Storing multi-dimensional attributes (columns) in pandas DataFrame

What is the best way of storing items with several entries (fixed length) in a pandas DataFrame column? I’m thinking of something like a 3D position vector. For example, if my DataFrame is storing data about a bunch of physical objects, it could look like this:

pandas

DataFrame

df = pandas.DataFrame( 'type': [1, 2, 1, 1, 3], 'mass': [1.1, 2.2, 3.3, 4.4, 5.5], 'pos': [[1, 2, 3], [4, 5, 6], [7, 8, 9], [10, 11, 12], [13, 14, 15]], 'vel': [[1, 2, 3], [4, 5, 6], [7, 8, 9], [10, 11, 12], [13, 14, 15]] ) # mass pos type vel # 0 1.1 [1, 2, 3] 1 [1, 2, 3] # 1 2.2 [4, 5, 6] 2 [4, 5, 6] # 2 3.3 [7, 8, 9] 1 [7, 8, 9] # 3 4.4 [10, 11, 12] 1 [10, 11, 12] # 4 5.5 [13, 14, 15] 3 [13, 14, 15]

Here, the columns 'pos' and 'vel' are the positions and velocities of the objects in 3D space.

'pos'

'vel'

I have thought of several options, none of which seem ideal or even work:

Storing Python lists as values in the column. This is basically what I showed in the example above. Unfortunately, this is very inefficient.

Splitting the column into several different ones:

df = pandas.DataFrame( 'type': [1, 2, 1, 1, 3], 'mass': [1.1, 2.2, 3.3, 4.4, 5.5], 'x': [1, 4, 7, 10, 13], 'y': [2, 5, 8, 11, 14], 'z': [3, 6, 8, 12, 15], 'vx': [1, 4, 7, 10, 13], 'vy': [2, 5, 8, 11, 14], 'vz': [3, 6, 8, 12, 15] ) # mass type vx vy vz x y z # 0 1.1 1 1 2 3 1 2 3 # 1 2.2 2 4 5 6 4 5 6 # 2 3.3 1 7 8 8 7 8 8 # 3 4.4 1 10 11 12 10 11 12 # 4 5.5 3 13 14 15 13 14 15

This seems like it would become cumbersome for larger attributes. But at least it’s efficient?

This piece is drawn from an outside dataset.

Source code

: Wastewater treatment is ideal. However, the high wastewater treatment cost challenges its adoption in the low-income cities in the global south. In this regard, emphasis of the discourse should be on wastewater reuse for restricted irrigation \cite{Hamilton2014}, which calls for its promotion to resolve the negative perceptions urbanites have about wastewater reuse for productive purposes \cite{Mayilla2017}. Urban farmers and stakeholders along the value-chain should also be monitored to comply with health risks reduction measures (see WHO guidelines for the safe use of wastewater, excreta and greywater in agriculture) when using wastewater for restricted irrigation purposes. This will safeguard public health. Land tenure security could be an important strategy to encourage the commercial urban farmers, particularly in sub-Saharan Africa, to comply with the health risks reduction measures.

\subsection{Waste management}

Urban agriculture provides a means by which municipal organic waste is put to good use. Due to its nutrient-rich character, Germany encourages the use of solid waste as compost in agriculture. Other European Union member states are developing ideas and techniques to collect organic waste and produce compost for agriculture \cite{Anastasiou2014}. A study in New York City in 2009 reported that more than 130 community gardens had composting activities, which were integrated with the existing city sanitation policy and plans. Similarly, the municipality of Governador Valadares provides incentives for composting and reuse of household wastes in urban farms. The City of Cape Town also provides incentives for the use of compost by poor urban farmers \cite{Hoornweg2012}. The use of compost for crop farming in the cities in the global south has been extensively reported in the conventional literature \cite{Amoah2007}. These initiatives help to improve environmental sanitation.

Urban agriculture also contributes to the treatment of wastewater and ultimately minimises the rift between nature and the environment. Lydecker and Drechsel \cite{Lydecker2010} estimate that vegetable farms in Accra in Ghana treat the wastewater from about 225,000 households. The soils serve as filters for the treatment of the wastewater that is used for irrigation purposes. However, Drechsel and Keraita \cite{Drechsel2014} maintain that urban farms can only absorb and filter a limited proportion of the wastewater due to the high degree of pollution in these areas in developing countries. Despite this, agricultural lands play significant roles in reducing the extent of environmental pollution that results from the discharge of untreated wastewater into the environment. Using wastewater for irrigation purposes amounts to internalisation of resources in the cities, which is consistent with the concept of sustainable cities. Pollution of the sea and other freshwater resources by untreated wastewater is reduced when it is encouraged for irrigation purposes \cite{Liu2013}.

I’ve also tried assigning a multi-dimensional numpy array to the column, but unfortunately, pandas refuses:

numpy

pandas

pos = numpy.array([[11, 12, 13], [22, 23, 24], [33, 34, 35], [44, 45, 46], [55, 56, 57]]) df.loc[:, 'pos'] = pos # --------------------------------------------------------------------------- # ValueError Traceback (most recent call last) # <ipython-input-228-2ee95dd5aa19> in <module>() # ----> 1 df.loc[:, 'pos'] = pos # # /opt/anaconda-3/anaconda3/lib/python3.6/site-packages/pandas/core/indexing.py in __setitem__(self, key, value) # 177 key = com._apply_if_callable(key, self.obj) # 178 indexer = self._get_setitem_indexer(key) # --> 179 self._setitem_with_indexer(indexer, value) # 180 # 181 def _has_valid_type(self, k, axis): # # /opt/anaconda-3/anaconda3/lib/python3.6/site-packages/pandas/core/indexing.py in _setitem_with_indexer(self, indexer, value) # 561 value = np.array(value, dtype=object) # 562 if len(labels) != value.shape[1]: # --> 563 raise ValueError('Must have equal len keys and value ' # 564 'when setting with an ndarray') # 565 # # ValueError: Must have equal len keys and value when setting with an ndarray

using numpy arrays you can store them, as of now I can say that
– CSMaverick
Aug 29 at 13:11

If want use vectorized operations only possible solution is 2. Splitting the column into several different ones or use numpy 2d arrays
– jezrael
Aug 29 at 13:17

2. Splitting the column into several different ones

numpy 2d arrays

2 Answers
2

I like this

d = pd.concat([ df[['mass', 'type']], pd.DataFrame(df.pos.tolist(), df.index, ['x', 'y', 'z']), pd.DataFrame(df.vel.tolist(), df.index, ['x', 'y', 'z']) ], axis=1, keys=['Scalar', 'Position', 'Velocity']) d Scalar Position Velocity mass type x y z x y z 0 1.1 1 1 2 3 1 2 3 1 2.2 2 4 5 6 4 5 6 2 3.3 1 7 8 9 7 8 9 3 4.4 1 10 11 12 10 11 12 4 5.5 3 13 14 15 13 14 15

You can easily access from top level

d.Velocity x y z 0 1 2 3 1 4 5 6 2 7 8 9 3 10 11 12 4 13 14 15

Or do math

(d.Velocity + d.Position).div(d.Scalar.mass, axis=0) x y z 0 1.818182 3.636364 5.454545 1 3.636364 4.545455 5.454545 2 4.242424 4.848485 5.454545 3 4.545455 5.000000 5.454545 4 4.727273 5.090909 5.454545

And you still can get easy access to an appropriate Numpy array

d.Position.values array([[ 1, 2, 3], [ 4, 5, 6], [ 7, 8, 9], [10, 11, 12], [13, 14, 15]])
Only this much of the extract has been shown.